- _Exercise requirements_: Reproduce the data, keeping every word exactly as it is.

★ ★ ★ ★ ★ ★ ★

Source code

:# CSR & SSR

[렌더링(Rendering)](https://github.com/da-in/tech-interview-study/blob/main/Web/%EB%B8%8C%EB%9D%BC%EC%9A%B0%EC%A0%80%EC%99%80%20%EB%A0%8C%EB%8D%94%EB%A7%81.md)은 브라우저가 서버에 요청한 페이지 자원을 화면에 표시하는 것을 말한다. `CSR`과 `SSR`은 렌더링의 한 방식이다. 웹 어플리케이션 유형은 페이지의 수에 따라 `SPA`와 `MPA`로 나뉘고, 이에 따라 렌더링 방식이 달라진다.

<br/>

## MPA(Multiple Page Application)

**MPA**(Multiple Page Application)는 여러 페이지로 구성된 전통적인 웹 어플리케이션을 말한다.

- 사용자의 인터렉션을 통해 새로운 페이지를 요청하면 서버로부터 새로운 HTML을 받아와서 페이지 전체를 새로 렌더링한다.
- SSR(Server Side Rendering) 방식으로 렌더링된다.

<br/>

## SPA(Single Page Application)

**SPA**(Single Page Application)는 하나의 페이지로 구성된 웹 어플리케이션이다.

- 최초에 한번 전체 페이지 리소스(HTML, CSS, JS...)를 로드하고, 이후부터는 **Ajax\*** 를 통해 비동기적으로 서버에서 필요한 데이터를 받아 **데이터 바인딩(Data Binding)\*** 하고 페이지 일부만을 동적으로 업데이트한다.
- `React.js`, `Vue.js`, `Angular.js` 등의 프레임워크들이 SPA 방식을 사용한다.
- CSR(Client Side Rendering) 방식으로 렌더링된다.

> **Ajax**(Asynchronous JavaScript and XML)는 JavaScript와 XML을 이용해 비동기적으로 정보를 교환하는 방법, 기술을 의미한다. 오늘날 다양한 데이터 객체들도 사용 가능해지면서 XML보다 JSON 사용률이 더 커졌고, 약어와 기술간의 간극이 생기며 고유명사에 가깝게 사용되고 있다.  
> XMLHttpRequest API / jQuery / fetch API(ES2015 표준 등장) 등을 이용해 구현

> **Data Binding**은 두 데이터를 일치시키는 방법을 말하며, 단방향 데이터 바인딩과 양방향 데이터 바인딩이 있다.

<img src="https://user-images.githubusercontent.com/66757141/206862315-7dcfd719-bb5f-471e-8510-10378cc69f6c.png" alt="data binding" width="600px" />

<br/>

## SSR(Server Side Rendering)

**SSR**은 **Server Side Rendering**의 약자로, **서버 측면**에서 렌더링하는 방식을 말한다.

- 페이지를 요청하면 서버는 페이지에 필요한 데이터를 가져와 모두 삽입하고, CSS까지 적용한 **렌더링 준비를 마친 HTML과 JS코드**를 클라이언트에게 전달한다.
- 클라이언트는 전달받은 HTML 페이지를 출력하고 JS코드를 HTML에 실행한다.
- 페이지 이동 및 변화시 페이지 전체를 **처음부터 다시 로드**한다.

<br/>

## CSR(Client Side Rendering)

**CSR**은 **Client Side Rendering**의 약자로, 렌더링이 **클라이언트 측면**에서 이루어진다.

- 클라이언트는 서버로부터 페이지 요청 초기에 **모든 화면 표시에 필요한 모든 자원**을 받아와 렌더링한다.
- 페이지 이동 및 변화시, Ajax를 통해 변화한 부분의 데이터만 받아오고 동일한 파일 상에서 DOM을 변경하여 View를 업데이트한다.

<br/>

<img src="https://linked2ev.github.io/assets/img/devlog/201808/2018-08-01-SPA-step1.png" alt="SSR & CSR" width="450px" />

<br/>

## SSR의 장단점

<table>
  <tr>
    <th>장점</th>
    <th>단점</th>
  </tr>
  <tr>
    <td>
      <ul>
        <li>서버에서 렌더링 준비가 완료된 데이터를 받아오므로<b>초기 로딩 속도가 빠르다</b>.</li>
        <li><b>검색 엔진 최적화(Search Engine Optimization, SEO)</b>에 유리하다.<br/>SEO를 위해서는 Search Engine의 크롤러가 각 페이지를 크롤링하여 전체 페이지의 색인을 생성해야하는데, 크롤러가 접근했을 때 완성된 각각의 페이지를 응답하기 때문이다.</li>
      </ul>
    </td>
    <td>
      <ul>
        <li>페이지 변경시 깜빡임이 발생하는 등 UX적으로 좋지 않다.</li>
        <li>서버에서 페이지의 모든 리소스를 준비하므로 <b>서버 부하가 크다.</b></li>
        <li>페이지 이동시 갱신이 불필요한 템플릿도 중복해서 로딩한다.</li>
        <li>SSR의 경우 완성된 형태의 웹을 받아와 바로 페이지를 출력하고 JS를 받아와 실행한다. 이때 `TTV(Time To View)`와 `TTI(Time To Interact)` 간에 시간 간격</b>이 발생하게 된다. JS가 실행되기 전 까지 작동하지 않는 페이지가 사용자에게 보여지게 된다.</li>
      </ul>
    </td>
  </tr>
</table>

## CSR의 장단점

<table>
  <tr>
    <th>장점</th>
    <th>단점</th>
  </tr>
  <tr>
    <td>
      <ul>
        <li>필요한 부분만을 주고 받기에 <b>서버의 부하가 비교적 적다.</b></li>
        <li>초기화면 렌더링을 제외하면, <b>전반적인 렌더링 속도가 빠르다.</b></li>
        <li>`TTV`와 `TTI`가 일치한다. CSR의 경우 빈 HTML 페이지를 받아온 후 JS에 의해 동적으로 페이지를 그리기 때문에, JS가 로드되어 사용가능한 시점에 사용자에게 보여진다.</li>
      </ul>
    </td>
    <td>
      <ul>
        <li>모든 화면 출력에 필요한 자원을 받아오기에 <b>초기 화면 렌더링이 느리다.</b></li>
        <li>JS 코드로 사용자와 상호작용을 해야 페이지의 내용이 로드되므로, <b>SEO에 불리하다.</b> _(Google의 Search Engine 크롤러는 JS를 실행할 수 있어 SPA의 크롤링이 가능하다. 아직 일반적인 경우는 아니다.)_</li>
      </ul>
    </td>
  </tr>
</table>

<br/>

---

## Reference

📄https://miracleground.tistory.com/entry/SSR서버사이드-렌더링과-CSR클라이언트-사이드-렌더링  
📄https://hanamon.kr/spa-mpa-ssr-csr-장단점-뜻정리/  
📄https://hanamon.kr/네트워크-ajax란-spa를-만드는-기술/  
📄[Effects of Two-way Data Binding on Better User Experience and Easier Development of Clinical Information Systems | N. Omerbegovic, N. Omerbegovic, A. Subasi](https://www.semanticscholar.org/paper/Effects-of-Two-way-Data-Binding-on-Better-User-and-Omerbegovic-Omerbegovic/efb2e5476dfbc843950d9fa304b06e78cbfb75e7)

★ ★ ★ ★ ★ ★ ★

- _Task result_:
Source code

:# CSR & SSR

[렌더링(Rendering)](https://github.com/da-in/tech-interview-study/blob/main/Web/%EB%B8%8C%EB%9D%BC%EC%9A%B0%EC%A0%80%EC%99%80%20%EB%A0%8C%EB%8D%94%EB%A7%81.md)은 브라우저가 서버에 요청한 페이지 자원을 화면에 표시하는 것을 말한다. `CSR`과 `SSR`은 렌더링의 한 방식이다. 웹 어플리케이션 유형은 페이지의 수에 따라 `SPA`와 `MPA`로 나뉘고, 이에 따라 렌더링 방식이 달라진다.

<br/>

## MPA(Multiple Page Application)

**MPA**(Multiple Page Application)는 여러 페이지로 구성된 전통적인 웹 어플리케이션을 말한다.

- 사용자의 인터렉션을 통해 새로운 페이지를 요청하면 서버로부터 새로운 HTML을 받아와서 페이지 전체를 새로 렌더링한다.
- SSR(Server Side Rendering) 방식으로 렌더링된다.

<br/>

## SPA(Single Page Application)

**SPA**(Single Page Application)는 하나의 페이지로 구성된 웹 어플리케이션이다.

- 최초에 한번 전체 페이지 리소스(HTML, CSS, JS...)를 로드하고, 이후부터는 **Ajax\*** 를 통해 비동기적으로 서버에서 필요한 데이터를 받아 **데이터 바인딩(Data Binding)\*** 하고 페이지 일부만을 동적으로 업데이트한다.
- `React.js`, `Vue.js`, `Angular.js` 등의 프레임워크들이 SPA 방식을 사용한다.
- CSR(Client Side Rendering) 방식으로 렌더링된다.

> **Ajax**(Asynchronous JavaScript and XML)는 JavaScript와 XML을 이용해 비동기적으로 정보를 교환하는 방법, 기술을 의미한다. 오늘날 다양한 데이터 객체들도 사용 가능해지면서 XML보다 JSON 사용률이 더 커졌고, 약어와 기술간의 간극이 생기며 고유명사에 가깝게 사용되고 있다.  
> XMLHttpRequest API / jQuery / fetch API(ES2015 표준 등장) 등을 이용해 구현

> **Data Binding**은 두 데이터를 일치시키는 방법을 말하며, 단방향 데이터 바인딩과 양방향 데이터 바인딩이 있다.

<img src="https://user-images.githubusercontent.com/66757141/206862315-7dcfd719-bb5f-471e-8510-10378cc69f6c.png" alt="data binding" width="600px" />

<br/>

## SSR(Server Side Rendering)

**SSR**은 **Server Side Rendering**의 약자로, **서버 측면**에서 렌더링하는 방식을 말한다.

- 페이지를 요청하면 서버는 페이지에 필요한 데이터를 가져와 모두 삽입하고, CSS까지 적용한 **렌더링 준비를 마친 HTML과 JS코드**를 클라이언트에게 전달한다.
- 클라이언트는 전달받은 HTML 페이지를 출력하고 JS코드를 HTML에 실행한다.
- 페이지 이동 및 변화시 페이지 전체를 **처음부터 다시 로드**한다.

<br/>

## CSR(Client Side Rendering)

**CSR**은 **Client Side Rendering**의 약자로, 렌더링이 **클라이언트 측면**에서 이루어진다.

- 클라이언트는 서버로부터 페이지 요청 초기에 **모든 화면 표시에 필요한 모든 자원**을 받아와 렌더링한다.
- 페이지 이동 및 변화시, Ajax를 통해 변화한 부분의 데이터만 받아오고 동일한 파일 상에서 DOM을 변경하여 View를 업데이트한다.

<br/>

<img src="https://linked2ev.github.io/assets/img/devlog/201808/2018-08-01-SPA-step1.png" alt="SSR & CSR" width="450px" />

<br/>

## SSR의 장단점

<table>
  <tr>
    <th>장점</th>
    <th>단점</th>
  </tr>
  <tr>
    <td>
      <ul>
        <li>서버에서 렌더링 준비가 완료된 데이터를 받아오므로<b>초기 로딩 속도가 빠르다</b>.</li>
        <li><b>검색 엔진 최적화(Search Engine Optimization, SEO)</b>에 유리하다.<br/>SEO를 위해서는 Search Engine의 크롤러가 각 페이지를 크롤링하여 전체 페이지의 색인을 생성해야하는데, 크롤러가 접근했을 때 완성된 각각의 페이지를 응답하기 때문이다.</li>
      </ul>
    </td>
    <td>
      <ul>
        <li>페이지 변경시 깜빡임이 발생하는 등 UX적으로 좋지 않다.</li>
        <li>서버에서 페이지의 모든 리소스를 준비하므로 <b>서버 부하가 크다.</b></li>
        <li>페이지 이동시 갱신이 불필요한 템플릿도 중복해서 로딩한다.</li>
        <li>SSR의 경우 완성된 형태의 웹을 받아와 바로 페이지를 출력하고 JS를 받아와 실행한다. 이때 `TTV(Time To View)`와 `TTI(Time To Interact)` 간에 시간 간격</b>이 발생하게 된다. JS가 실행되기 전 까지 작동하지 않는 페이지가 사용자에게 보여지게 된다.</li>
      </ul>
    </td>
  </tr>
</table>

## CSR의 장단점

<table>
  <tr>
    <th>장점</th>
    <th>단점</th>
  </tr>
  <tr>
    <td>
      <ul>
        <li>필요한 부분만을 주고 받기에 <b>서버의 부하가 비교적 적다.</b></li>
        <li>초기화면 렌더링을 제외하면, <b>전반적인 렌더링 속도가 빠르다.</b></li>
        <li>`TTV`와 `TTI`가 일치한다. CSR의 경우 빈 HTML 페이지를 받아온 후 JS에 의해 동적으로 페이지를 그리기 때문에, JS가 로드되어 사용가능한 시점에 사용자에게 보여진다.</li>
      </ul>
    </td>
    <td>
      <ul>
        <li>모든 화면 출력에 필요한 자원을 받아오기에 <b>초기 화면 렌더링이 느리다.</b></li>
        <li>JS 코드로 사용자와 상호작용을 해야 페이지의 내용이 로드되므로, <b>SEO에 불리하다.</b> _(Google의 Search Engine 크롤러는 JS를 실행할 수 있어 SPA의 크롤링이 가능하다. 아직 일반적인 경우는 아니다.)_</li>
      </ul>
    </td>
  </tr>
</table>

<br/>

---

## Reference

📄https://miracleground.tistory.com/entry/SSR서버사이드-렌더링과-CSR클라이언트-사이드-렌더링  
📄https://hanamon.kr/spa-mpa-ssr-csr-장단점-뜻정리/  
📄https://hanamon.kr/네트워크-ajax란-spa를-만드는-기술/  
📄[Effects of Two-way Data Binding on Better User Experience and Easier Development of Clinical Information Systems | N. Omerbegovic, N. Omerbegovic, A. Subasi](https://www.semanticscholar.org/paper/Effects-of-Two-way-Data-Binding-on-Better-User-and-Omerbegovic-Omerbegovic/efb2e5476dfbc843950d9fa304b06e78cbfb75e7)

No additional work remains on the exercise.